* **STUDY MATERIAL**:

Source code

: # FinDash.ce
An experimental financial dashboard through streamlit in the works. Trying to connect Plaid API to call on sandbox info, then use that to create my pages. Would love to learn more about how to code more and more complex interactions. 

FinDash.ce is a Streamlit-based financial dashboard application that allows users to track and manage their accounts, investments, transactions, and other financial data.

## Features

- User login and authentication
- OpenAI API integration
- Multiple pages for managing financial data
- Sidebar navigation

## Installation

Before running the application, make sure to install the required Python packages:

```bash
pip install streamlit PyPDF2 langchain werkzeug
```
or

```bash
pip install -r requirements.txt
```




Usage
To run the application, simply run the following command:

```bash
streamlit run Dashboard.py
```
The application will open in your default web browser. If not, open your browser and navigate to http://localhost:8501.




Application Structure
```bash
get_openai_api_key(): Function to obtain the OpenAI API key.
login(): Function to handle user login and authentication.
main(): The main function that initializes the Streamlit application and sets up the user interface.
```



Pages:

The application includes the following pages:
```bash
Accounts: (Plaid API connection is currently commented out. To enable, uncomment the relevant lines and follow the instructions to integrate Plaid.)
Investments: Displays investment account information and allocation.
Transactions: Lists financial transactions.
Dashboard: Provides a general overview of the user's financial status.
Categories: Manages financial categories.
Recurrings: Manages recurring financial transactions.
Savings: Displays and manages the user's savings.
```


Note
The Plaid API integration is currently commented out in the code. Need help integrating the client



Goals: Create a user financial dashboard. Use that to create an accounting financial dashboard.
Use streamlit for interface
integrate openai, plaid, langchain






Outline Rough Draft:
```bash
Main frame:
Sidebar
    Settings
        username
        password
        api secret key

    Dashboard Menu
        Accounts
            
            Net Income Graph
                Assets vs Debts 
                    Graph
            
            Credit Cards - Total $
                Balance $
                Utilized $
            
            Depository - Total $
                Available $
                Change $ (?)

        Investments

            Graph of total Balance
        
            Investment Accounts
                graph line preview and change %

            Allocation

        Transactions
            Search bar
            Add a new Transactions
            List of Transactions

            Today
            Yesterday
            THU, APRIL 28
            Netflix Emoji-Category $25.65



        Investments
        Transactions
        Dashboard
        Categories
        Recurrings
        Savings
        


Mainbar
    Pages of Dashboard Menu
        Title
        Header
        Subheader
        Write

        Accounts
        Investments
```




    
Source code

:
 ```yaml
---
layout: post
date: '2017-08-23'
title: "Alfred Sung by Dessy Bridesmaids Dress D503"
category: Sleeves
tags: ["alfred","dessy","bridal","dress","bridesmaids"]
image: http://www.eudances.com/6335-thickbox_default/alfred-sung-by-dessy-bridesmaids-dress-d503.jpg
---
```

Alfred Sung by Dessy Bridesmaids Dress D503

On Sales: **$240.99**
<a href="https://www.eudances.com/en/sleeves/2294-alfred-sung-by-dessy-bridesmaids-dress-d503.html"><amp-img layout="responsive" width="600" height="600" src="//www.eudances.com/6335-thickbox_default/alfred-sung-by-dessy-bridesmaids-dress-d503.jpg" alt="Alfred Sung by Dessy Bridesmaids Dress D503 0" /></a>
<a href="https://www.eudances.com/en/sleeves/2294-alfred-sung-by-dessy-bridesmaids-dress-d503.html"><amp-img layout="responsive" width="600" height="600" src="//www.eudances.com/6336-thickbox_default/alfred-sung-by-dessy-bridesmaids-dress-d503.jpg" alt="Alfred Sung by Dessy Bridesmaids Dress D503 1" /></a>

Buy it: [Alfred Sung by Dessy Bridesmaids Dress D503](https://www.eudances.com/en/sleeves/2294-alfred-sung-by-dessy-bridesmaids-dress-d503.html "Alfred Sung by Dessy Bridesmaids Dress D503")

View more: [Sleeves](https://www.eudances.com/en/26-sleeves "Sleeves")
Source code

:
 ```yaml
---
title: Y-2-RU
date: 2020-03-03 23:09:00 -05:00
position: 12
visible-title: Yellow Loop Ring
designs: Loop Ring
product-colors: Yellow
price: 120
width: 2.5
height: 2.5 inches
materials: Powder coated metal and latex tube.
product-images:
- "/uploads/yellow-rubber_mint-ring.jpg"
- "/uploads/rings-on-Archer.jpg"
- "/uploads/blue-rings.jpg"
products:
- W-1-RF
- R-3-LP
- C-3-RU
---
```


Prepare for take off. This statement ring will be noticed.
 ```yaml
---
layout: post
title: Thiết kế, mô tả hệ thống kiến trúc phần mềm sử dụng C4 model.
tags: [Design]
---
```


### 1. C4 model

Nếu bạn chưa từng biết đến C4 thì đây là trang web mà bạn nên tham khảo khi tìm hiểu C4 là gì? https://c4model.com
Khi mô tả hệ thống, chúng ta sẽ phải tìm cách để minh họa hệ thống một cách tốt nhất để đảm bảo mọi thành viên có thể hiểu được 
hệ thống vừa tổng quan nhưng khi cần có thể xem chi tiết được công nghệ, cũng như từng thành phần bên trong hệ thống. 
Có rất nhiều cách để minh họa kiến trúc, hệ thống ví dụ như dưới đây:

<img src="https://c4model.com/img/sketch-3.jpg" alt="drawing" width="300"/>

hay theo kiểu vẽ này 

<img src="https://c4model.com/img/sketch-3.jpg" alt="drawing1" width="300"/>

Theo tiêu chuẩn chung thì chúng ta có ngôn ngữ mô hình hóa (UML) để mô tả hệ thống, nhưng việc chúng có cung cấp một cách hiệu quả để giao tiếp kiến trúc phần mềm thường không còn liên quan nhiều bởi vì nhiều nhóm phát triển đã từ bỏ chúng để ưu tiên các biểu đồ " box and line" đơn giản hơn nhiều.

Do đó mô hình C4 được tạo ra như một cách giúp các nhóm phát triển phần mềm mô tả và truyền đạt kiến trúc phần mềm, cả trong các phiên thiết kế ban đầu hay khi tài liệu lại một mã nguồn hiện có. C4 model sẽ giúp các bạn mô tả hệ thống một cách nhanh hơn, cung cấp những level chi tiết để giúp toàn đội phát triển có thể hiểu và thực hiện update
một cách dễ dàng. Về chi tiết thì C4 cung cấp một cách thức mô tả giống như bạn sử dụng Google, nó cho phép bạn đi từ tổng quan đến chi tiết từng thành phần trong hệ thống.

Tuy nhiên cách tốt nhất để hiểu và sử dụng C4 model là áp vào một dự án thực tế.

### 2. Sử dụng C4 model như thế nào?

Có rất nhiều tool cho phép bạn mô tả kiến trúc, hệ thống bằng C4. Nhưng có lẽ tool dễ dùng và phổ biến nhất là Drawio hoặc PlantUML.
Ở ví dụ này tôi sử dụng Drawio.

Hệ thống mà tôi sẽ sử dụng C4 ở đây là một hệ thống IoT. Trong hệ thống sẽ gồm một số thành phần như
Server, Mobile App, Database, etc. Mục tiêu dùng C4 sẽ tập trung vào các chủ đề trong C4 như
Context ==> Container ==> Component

* **DIRECTIONS FOR THIS TASK**:
Repeat the entries above exactly, from the first line through the line containing "## Installation".

* **THE ANSWER**:
Source code

: # FinDash.ce
An experimental financial dashboard through streamlit in the works. Trying to connect Plaid API to call on sandbox info, then use that to create my pages. Would love to learn more about how to code more and more complex interactions. 

FinDash.ce is a Streamlit-based financial dashboard application that allows users to track and manage their accounts, investments, transactions, and other financial data.

## Features

- User login and authentication
- OpenAI API integration
- Multiple pages for managing financial data
- Sidebar navigation

## Installation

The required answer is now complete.